------ Records supplied ------

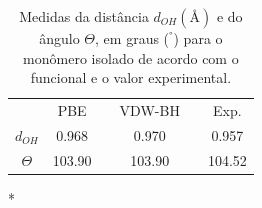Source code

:  \begin{table}[t!]
	\centering
	\caption{Medidas da distância $ d_{OH} ( \si{\angstrom})$ e do ângulo $ \Theta $, em graus ($^{{\si{\degree}}}$) para o monômero isolado de acordo com o funcional e o valor experimental.\label{tab:isolado}} 
	\begin{threeparttable}
		\begin{tabular}{cccccc} 
			\hline\hline\addlinespace[3.6pt]
			\multicolumn{6}{c}{\textbf{Monômero Isolado}}                                                                                                                                                                                      \\ 
			\midrule
			& PBE    &  & VDW-BH    &  & Exp.\tnote{*}  \\ 
			\midrule
			$ d_{OH} $ & 0.968  &  & 0.970  &  & 0.957                                                                                                                                                                    \\
			$\Theta$    & 103.90 &  & 103.90 &  & 104.52                                                                                                                                                                   \\
			\hline\hline
		\end{tabular}
		\begin{tablenotes}\footnotesize
			\item[*] \citeauthor{agua_exp}
		\end{tablenotes}
	\end{threeparttable}
\end{table}
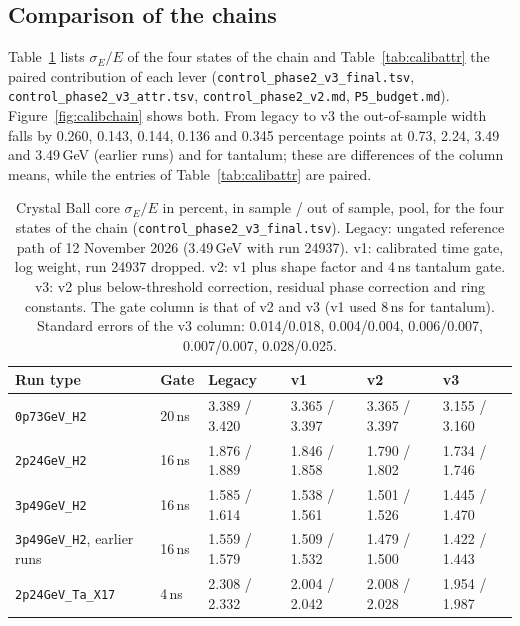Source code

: \documentclass[11pt]{article}
\newcommand{\code}[1]{\texttt{#1}}
\begin{document}
\subsection{Comparison of the chains}\label{sec:calibcomp}

Table~\ref{tab:calibchains} lists $\sigma_E/E$ of the four states of the chain and Table~\ref{tab:calibattr} the paired contribution of each lever (\code{control\_phase2\_v3\_final.tsv}, \code{control\_phase2\_v3\_attr.tsv}, \code{control\_phase2\_v2.md}, \code{P5\_budget.md}). Figure~\ref{fig:calibchain} shows both. From legacy to v3 the out-of-sample width falls by 0.260, 0.143, 0.144, 0.136 and 0.345 percentage points at 0.73, 2.24, 3.49 and 3.49\,GeV (earlier runs) and for tantalum; these are differences of the column means, while the entries of Table~\ref{tab:calibattr} are paired.

\begin{table}[htbp]
\centering
\caption{Crystal Ball core $\sigma_E/E$ in percent, in sample / out of sample, pool, for the four states of the chain (\code{control\_phase2\_v3\_final.tsv}). Legacy: ungated reference path of 12 November 2026 (3.49\,GeV with run 24937). v1: calibrated time gate, log weight, run 24937 dropped. v2: v1 plus shape factor and 4\,ns tantalum gate. v3: v2 plus below-threshold correction, residual phase correction and ring constants. The gate column is that of v2 and v3 (v1 used 8\,ns for tantalum). Standard errors of the v3 column: 0.014/0.018, 0.004/0.004, 0.006/0.007, 0.007/0.007, 0.028/0.025.}
\label{tab:calibchains}
\small
\begin{tabular}{llllll}
\toprule
Run type & Gate & Legacy & v1 & v2 & v3 \\
\midrule
\code{0p73GeV\_H2} & 20\,ns & 3.389 / 3.420 & 3.365 / 3.397 & 3.365 / 3.397 & 3.155 / 3.160 \\
\code{2p24GeV\_H2} & 16\,ns & 1.876 / 1.889 & 1.846 / 1.858 & 1.790 / 1.802 & 1.734 / 1.746 \\
\code{3p49GeV\_H2} & 16\,ns & 1.585 / 1.614 & 1.538 / 1.561 & 1.501 / 1.526 & 1.445 / 1.470 \\
\code{3p49GeV\_H2}, earlier runs & 16\,ns & 1.559 / 1.579 & 1.509 / 1.532 & 1.479 / 1.500 & 1.422 / 1.443 \\
\code{2p24GeV\_Ta\_X17} & 4\,ns & 2.308 / 2.332 & 2.004 / 2.042 & 2.008 / 2.028 & 1.954 / 1.987 \\
\bottomrule
\end{tabular}
\end{table}
\end{document}
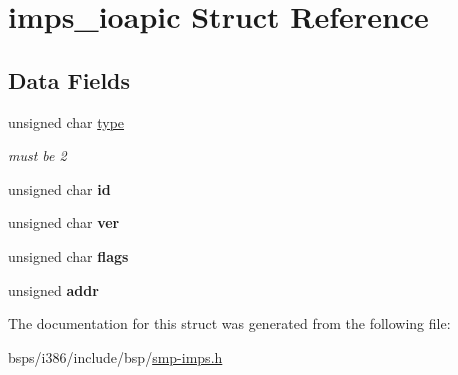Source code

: \hypertarget{structimps__ioapic}{}\section{imps\+\_\+ioapic Struct Reference}
\label{structimps__ioapic}
\subsection*{Data Fields}
\begin{DoxyCompactItemize}
\item 
\mbox{\label{structimps__ioapic_a7dd6ab7e6a3f28712b589982ca7b1810}} 
unsigned char \mbox{\hyperlink{structimps__ioapic_a7dd6ab7e6a3f28712b589982ca7b1810}{type}}
\begin{DoxyCompactList}\small\item\em must be 2 \end{DoxyCompactList}\item 
\mbox{\label{structimps__ioapic_a22030c82e2c04d3c067e8c7f4254c150}} 
unsigned char {\bfseries id}
\item 
\mbox{\label{structimps__ioapic_a39be95bd64e80438a1951ea8c87f0792}} 
unsigned char {\bfseries ver}
\item 
\mbox{\label{structimps__ioapic_ad7d350582c8b05213f05d5357e563909}} 
unsigned char {\bfseries flags}
\item 
\mbox{\label{structimps__ioapic_a3467275b9cf002647e218cd5ebe0515f}} 
unsigned {\bfseries addr}
\end{DoxyCompactItemize}


The documentation for this struct was generated from the following file\+:\begin{DoxyCompactItemize}
\item 
bsps/i386/include/bsp/\mbox{\hyperlink{smp-imps_8h}{smp-\/imps.\+h}}\end{DoxyCompactItemize}

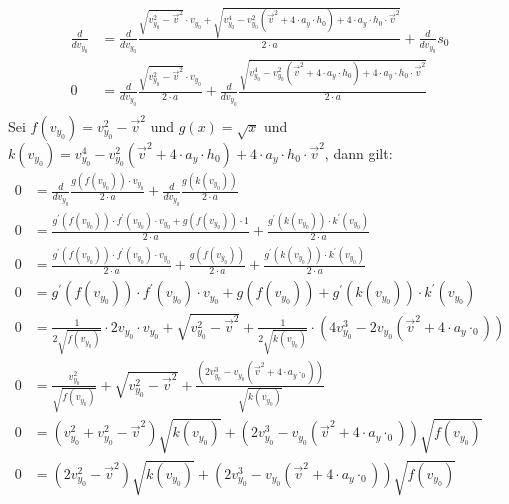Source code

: \documentclass[sectionformat = aufgabe]{gadsescript}
\begin{document}
\begin{enumerate}[label=\alph*)]
		\begin{align*}
			\frac{d}{dv_{y_0}} &= \frac{d}{dv_{y_0}}  \frac{\sqrt{v_{y_0}^2 - \vec v^2 } \cdot v_{y_0} + \sqrt{v_{y_0}^4 - v_{y_0}^2 \left( \vec v^2 + 4 \cdot a_y \cdot h_0 \right) + 4\cdot a_y\cdot h_0 \cdot \vec v^2}}{2\cdot a} + \frac{d}{dv_{y_0}}s_0\\
			0 &= \frac{d}{dv_{y_0}}  \frac{\sqrt{v_{y_0}^2 - \vec v^2 } \cdot v_{y_0}}{2\cdot a} + \frac{d}{dv_{y_0}}\frac{\sqrt{v_{y_0}^4 - v_{y_0}^2 \left( \vec v^2 + 4 \cdot a_y \cdot h_0 \right) + 4\cdot a_y\cdot h_0 \cdot \vec v^2}}{2\cdot a} \\
		\end{align*}
		Sei $ f(v_{y_0}) = v_{y_0}^2 - \vec v^2 $ und $ g(x) = \sqrt{x} $ und $ k(v_{y_0}) = {v_{y_0}^4 - v_{y_0}^2 \left( \vec v^2 + 4 \cdot a_y \cdot h_0 \right) + 4\cdot a_y\cdot h_0 \cdot \vec v^2} $, dann gilt:
		\begin{align*}
			0 &= \frac{d}{dv_{y_0}}  \frac{g(f(v_{y_0})) \cdot v_{y_0}}{2\cdot a} + \frac{d}{dv_{y_0}}\frac{g(k(v_{y_0})) }{2\cdot a} \\
			0 &=  \frac{g^\prime(f(v_{y_0}))\cdot f^\prime(v_{y_0}) \cdot v_{y_0} + g(f(v_{y_0})) \cdot 1}{2\cdot a} + \frac{g^\prime(k(v_{y_0}))\cdot k^\prime(v_{y_0}) }{2\cdot a} \\
			0 &=  \frac{g^\prime(f(v_{y_0}))\cdot f^\prime(v_{y_0}) \cdot v_{y_0}}{2\cdot a} + \frac{g(f(v_{y_0})) }{2\cdot a} + \frac{g^\prime(k(v_{y_0}))\cdot k^\prime(v_{y_0}) }{2\cdot a} \\
			0 &=  g^\prime(f(v_{y_0}))\cdot f^\prime(v_{y_0}) \cdot v_{y_0} + g(f(v_{y_0})) + g^\prime(k(v_{y_0}))\cdot k^\prime(v_{y_0})  \\
			0 &=  \frac{1}{2\sqrt{f(v_{y_0})}}\cdot 2v_{y_0} \cdot v_{y_0} + \sqrt{v_{y_0}^2 - \vec v^2} + \frac{1}{2 \sqrt{k(v_{y_0})}} \cdot (4 v_{y_0}^3 - 2v_{y_0} \left ( \vec v ^2 + 4 \cdot a_y \cdot_0 \right))  \\
			0 &=  \frac{v_{y_0}^2}{\sqrt{f(v_{y_0})}} + \sqrt{v_{y_0}^2 - \vec v^2} + \frac{(2 v_{y_0}^3 - v_{y_0} \left ( \vec v ^2 + 4 \cdot a_y \cdot_0 \right))}{\sqrt{k(v_{y_0})}}  \\
			0 &=  \left( v_{y_0}^2 + v_{y_0}^2 - \vec v^2 \right) \sqrt{k(v_{y_0})} + (2 v_{y_0}^3 - v_{y_0} \left ( \vec v ^2 + 4 \cdot a_y \cdot_0 \right))\sqrt{f(v_{y_0})}  \\
			0 &=  \left( 2v_{y_0}^2 - \vec v^2 \right) \sqrt{k(v_{y_0})} + (2 v_{y_0}^3 - v_{y_0} \left ( \vec v ^2 + 4 \cdot a_y \cdot_0 \right))\sqrt{f(v_{y_0})}  \\
		\end{align*}

\end{enumerate}
\end{document}
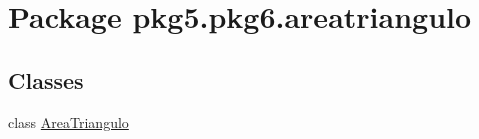 \hypertarget{namespacepkg5_1_1pkg6_1_1areatriangulo}{}\section{Package pkg5.\+pkg6.\+areatriangulo}
\label{namespacepkg5_1_1pkg6_1_1areatriangulo}
\subsection*{Classes}
\begin{DoxyCompactItemize}
\item 
class \mbox{\hyperlink{classpkg5_1_1pkg6_1_1areatriangulo_1_1_area_triangulo}{Area\+Triangulo}}
\end{DoxyCompactItemize}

------

#### [What you are asked to do]
I need every line of the material that includes "four", so please copy them out.

#### [Answer to this exercise]
Table~\ref{tab:calibchains} lists $\sigma_E/E$ of the four states of the chain and Table~\ref{tab:calibattr} the paired contribution of each lever (\code{control\_phase2\_v3\_final.tsv}, \code{control\_phase2\_v3\_attr.tsv}, \code{control\_phase2\_v2.md}, \code{P5\_budget.md}). Figure~\ref{fig:calibchain} shows both. From legacy to v3 the out-of-sample width falls by 0.260, 0.143, 0.144, 0.136 and 0.345 percentage points at 0.73, 2.24, 3.49 and 3.49\,GeV (earlier runs) and for tantalum; these are differences of the column means, while the entries of Table~\ref{tab:calibattr} are paired.
\caption{Crystal Ball core $\sigma_E/E$ in percent, in sample / out of sample, pool, for the four states of the chain (\code{control\_phase2\_v3\_final.tsv}). Legacy: ungated reference path of 12 November 2026 (3.49\,GeV with run 24937). v1: calibrated time gate, log weight, run 24937 dropped. v2: v1 plus shape factor and 4\,ns tantalum gate. v3: v2 plus below-threshold correction, residual phase correction and ring constants. The gate column is that of v2 and v3 (v1 used 8\,ns for tantalum). Standard errors of the v3 column: 0.014/0.018, 0.004/0.004, 0.006/0.007, 0.007/0.007, 0.028/0.025.}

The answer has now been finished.